◆ ACTIVITY ◆
Out of the material that follows, write out exactly the lines from the line with "- height: 60px" to the line with "- Cleanup de arquivos intermediários", both ends included, and no others.

┌─ DATA PROVIDED

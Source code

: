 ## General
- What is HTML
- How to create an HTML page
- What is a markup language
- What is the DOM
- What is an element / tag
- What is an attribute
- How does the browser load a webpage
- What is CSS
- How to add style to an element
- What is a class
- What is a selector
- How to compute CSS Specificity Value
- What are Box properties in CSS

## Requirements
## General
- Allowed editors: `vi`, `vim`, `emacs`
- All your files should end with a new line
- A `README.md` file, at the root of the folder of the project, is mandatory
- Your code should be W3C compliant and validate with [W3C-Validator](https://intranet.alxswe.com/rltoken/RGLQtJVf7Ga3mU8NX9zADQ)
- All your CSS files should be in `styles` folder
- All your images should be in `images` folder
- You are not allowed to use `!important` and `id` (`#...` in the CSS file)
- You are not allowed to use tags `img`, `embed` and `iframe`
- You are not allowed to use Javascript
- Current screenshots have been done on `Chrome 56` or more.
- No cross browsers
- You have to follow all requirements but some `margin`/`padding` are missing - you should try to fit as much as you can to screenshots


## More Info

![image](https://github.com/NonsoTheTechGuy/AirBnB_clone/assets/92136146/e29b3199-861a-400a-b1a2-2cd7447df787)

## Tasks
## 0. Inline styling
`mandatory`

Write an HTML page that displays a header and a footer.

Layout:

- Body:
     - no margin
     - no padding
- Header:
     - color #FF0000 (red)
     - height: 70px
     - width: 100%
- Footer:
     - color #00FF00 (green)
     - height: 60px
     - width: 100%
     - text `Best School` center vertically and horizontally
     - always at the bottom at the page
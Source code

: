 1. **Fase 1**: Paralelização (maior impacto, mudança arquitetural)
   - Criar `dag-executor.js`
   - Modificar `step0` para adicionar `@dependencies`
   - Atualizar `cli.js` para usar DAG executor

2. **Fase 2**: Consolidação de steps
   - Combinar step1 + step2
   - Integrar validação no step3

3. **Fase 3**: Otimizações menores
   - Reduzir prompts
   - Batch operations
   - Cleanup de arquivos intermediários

└─
┌─ DATA PROVIDED

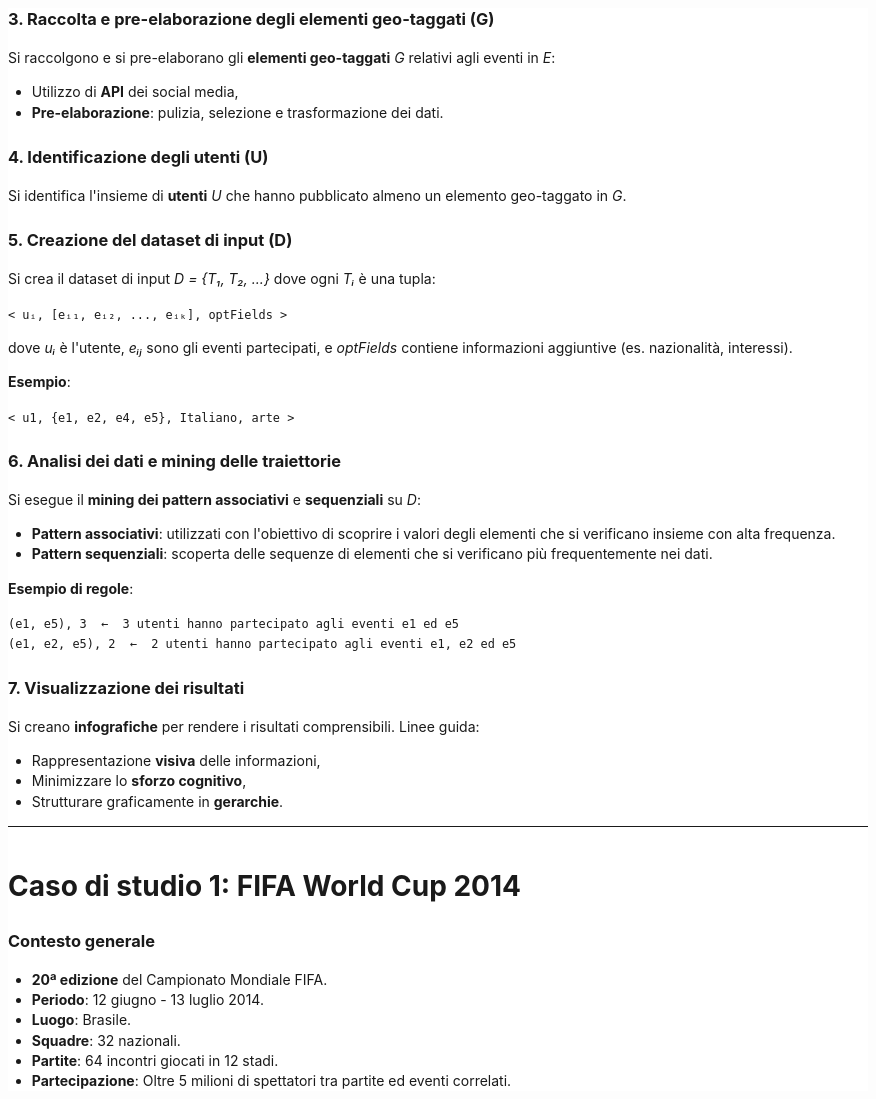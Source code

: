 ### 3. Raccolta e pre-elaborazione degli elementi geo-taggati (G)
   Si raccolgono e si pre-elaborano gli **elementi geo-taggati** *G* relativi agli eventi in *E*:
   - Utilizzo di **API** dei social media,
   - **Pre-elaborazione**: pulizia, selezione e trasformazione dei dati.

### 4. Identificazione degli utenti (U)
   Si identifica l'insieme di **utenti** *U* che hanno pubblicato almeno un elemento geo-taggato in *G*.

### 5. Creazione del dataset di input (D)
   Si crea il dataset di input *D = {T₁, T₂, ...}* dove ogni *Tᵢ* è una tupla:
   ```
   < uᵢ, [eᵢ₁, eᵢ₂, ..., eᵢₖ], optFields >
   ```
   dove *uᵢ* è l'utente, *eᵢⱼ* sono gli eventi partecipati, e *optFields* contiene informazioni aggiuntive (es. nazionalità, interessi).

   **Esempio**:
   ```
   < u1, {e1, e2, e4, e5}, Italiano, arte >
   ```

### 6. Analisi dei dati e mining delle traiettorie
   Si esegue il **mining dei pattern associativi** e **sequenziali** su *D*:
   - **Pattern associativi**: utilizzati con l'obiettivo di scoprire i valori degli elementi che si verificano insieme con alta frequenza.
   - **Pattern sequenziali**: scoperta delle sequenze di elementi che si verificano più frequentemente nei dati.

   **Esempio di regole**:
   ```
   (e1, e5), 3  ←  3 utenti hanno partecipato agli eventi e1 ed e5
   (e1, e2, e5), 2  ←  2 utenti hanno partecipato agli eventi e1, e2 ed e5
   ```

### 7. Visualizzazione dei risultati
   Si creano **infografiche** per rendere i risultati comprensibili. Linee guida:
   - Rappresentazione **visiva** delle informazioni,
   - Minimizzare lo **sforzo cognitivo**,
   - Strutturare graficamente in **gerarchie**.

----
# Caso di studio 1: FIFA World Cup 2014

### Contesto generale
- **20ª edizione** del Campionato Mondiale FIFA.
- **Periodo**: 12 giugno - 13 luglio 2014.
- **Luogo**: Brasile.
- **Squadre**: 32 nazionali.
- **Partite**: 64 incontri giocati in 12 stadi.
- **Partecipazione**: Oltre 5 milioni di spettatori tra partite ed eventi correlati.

└─

◆ ANSWER SECTION ◆
     - height: 60px
     - width: 100%
     - text `Best School` center vertically and horizontally
     - always at the bottom at the page
Source code

: 1. **Fase 1**: Paralelização (maior impacto, mudança arquitetural)
   - Criar `dag-executor.js`
   - Modificar `step0` para adicionar `@dependencies`
   - Atualizar `cli.js` para usar DAG executor

2. **Fase 2**: Consolidação de steps
   - Combinar step1 + step2
   - Integrar validação no step3

3. **Fase 3**: Otimizações menores
   - Reduzir prompts
   - Batch operations
   - Cleanup de arquivos intermediários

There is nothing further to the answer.